There are now rapidly increasing numbers of (non-peer reviewed) pre-prints and (peer-reviewed) published papers describing the application of wastewater-based epidemiology for COVID-19. This involves measuring the presence of SARS-CoV-2 RNA in municipal wastewater (sewage) and using those measurements to infer spatial and temporal patterns of infection in the community.
Some of the most high profile reports so-far have been from The Netherlands, Brisbane (Australia), Paris (France), Massachusetts (USA), Montana (USA), Milan and Rome (Italy) Milan (Italy), and Spain. Although there is great variability among the methods applied and the way the data are interpreted, the evidence base for the general viability of wastewater-based epidemiology for COVID-19 has grown with each of these reports.
A new pre-print paper from Yale University (USA) was recently added to the list and is making quite a splash on social media. This paper is titled “SARS-CoV-2 RNA concentrations in primary municipal sewage sludge as a leading indicator of COVID-19 outbreak dynamics”.
The most novel aspect of this paper is that the researchers chose to use primary sludge as the medium from which to extract and measure SARS-CoV-2 RNA. This is different to all of the other papers, which have focused their efforts on raw wastewater (untreated sewage, usually from the inlet works for a sewage treatment plant).
Primary sludge is a product of primary wastewater treatment, and consists of a water solution carrying a higher load of suspended solid material, which has been separated from the main wastewater stream by settling under gravity. The paper states that the samples were collected at the outlet of a gravity thickener, ranging in solids content of 2.6% to 5%.
A possible advantage of using primary sludge, is that the primary treatment and sludge collection processes may involve a degree of mixing, beyond that to which the raw wastewater may have been exposed. This is potentially helpful since it may lead to an “averaging” of an otherwise highly variable signal. If some of the (effectively random) variability can be removed from the samples, quantitation may become more meaningful and easier to interpret.

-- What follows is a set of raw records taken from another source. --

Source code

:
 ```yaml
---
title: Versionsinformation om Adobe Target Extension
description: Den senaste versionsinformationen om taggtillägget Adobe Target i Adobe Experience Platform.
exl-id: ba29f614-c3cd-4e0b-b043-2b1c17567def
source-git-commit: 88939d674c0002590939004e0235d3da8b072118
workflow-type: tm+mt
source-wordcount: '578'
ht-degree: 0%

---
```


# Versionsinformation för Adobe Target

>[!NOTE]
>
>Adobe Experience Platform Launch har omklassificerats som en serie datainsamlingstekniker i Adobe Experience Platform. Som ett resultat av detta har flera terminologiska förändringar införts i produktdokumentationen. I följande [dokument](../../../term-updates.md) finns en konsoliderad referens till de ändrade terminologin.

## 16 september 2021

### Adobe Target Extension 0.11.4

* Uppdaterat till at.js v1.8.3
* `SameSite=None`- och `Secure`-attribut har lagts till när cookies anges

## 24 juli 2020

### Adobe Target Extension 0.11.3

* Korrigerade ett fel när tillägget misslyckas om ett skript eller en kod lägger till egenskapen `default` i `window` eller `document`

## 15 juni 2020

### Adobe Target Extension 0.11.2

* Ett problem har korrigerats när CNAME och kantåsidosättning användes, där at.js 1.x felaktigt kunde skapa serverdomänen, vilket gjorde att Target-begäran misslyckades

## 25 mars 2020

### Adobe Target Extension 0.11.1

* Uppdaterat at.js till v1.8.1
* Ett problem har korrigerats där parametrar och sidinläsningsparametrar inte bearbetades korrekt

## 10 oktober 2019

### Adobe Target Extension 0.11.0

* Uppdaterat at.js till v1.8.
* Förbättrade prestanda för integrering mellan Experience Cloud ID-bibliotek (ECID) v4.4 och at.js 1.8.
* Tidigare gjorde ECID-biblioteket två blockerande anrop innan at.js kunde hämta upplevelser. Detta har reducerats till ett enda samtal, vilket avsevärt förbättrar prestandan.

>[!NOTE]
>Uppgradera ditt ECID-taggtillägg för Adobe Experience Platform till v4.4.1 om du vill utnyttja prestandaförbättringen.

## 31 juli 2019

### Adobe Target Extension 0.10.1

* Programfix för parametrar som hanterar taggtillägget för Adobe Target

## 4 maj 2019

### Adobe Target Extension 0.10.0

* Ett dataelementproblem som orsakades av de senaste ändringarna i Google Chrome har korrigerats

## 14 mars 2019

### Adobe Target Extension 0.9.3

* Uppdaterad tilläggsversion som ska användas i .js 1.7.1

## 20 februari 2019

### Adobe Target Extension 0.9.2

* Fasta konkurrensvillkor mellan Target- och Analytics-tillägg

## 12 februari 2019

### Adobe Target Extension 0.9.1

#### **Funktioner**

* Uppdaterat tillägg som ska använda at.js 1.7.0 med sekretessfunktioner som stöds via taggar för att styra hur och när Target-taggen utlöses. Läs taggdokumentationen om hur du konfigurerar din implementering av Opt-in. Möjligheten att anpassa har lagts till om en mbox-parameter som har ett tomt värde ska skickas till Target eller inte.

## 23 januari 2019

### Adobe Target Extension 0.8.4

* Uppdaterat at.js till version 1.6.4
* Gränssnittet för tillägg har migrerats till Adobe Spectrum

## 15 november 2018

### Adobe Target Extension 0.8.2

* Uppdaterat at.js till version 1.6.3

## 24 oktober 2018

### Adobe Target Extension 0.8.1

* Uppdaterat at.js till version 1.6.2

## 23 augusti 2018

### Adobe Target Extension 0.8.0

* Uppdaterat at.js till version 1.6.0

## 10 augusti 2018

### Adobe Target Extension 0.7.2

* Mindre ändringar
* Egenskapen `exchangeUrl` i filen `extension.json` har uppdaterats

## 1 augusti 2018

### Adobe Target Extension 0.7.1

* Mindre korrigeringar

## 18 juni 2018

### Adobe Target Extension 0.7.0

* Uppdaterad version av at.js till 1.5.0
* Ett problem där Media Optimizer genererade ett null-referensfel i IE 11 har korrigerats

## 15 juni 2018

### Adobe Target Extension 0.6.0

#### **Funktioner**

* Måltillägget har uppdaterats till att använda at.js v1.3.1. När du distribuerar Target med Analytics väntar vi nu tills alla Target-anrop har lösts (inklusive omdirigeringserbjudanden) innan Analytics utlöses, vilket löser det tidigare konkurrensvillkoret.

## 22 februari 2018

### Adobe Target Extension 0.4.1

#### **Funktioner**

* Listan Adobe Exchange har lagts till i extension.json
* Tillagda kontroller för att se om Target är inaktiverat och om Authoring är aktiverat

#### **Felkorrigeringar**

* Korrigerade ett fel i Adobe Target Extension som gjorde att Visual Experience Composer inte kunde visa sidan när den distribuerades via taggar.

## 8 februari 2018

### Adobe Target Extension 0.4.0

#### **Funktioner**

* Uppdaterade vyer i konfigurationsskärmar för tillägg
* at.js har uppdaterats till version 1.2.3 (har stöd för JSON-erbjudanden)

It may also be that the RNA is more concentrated in the sludge than in the raw wastewater. This would depend on partitioning of the RNA to the solids material that is settled under gravity. The method states that 2.5 mL of well mixed sludge were added directly to a commercial kit optimised for isolation of total RNA from soil.
It’s difficult to compare between the published studies, since there are many confounding factors to consider. However, the authors state that “Due to the elevated solids content and the high case load observed during the outbreak (~1,200 per 100,000 population), the concentrations of SARS-CoV-2 RNA reported here ranged from two to three orders of magnitude greater than raw wastewater SARS-CoV-2 values previously reported”.
Working with more complex matrices (such as sludge) also has disadvantages, one of which is often a higher detection limit than can be achieved with cleaner matrices. The authors state “SARS-CoV-2 viral RNA was detectable in all samples tested and ranged from 1.7 x 103 virus RNA copies mL-1 to 4.6 x 105 virus RNA copies mL-1. The lower concentration in this range corresponds to a qRT-PCR cycle threshold (CT) value of 38.75 and can be considered a detection threshold for this method and sludge matrix”.
But these methodological details are not the reason why this pre-print paper has attracted so much attention on social media. Instead, it is the claim presented in the paper that this approach to wastewater-based epidemiology can provide a highly accurate 7-day leading indicator of COVID-19 clinical testing data and a 3-day leading indicator of hospital admissions.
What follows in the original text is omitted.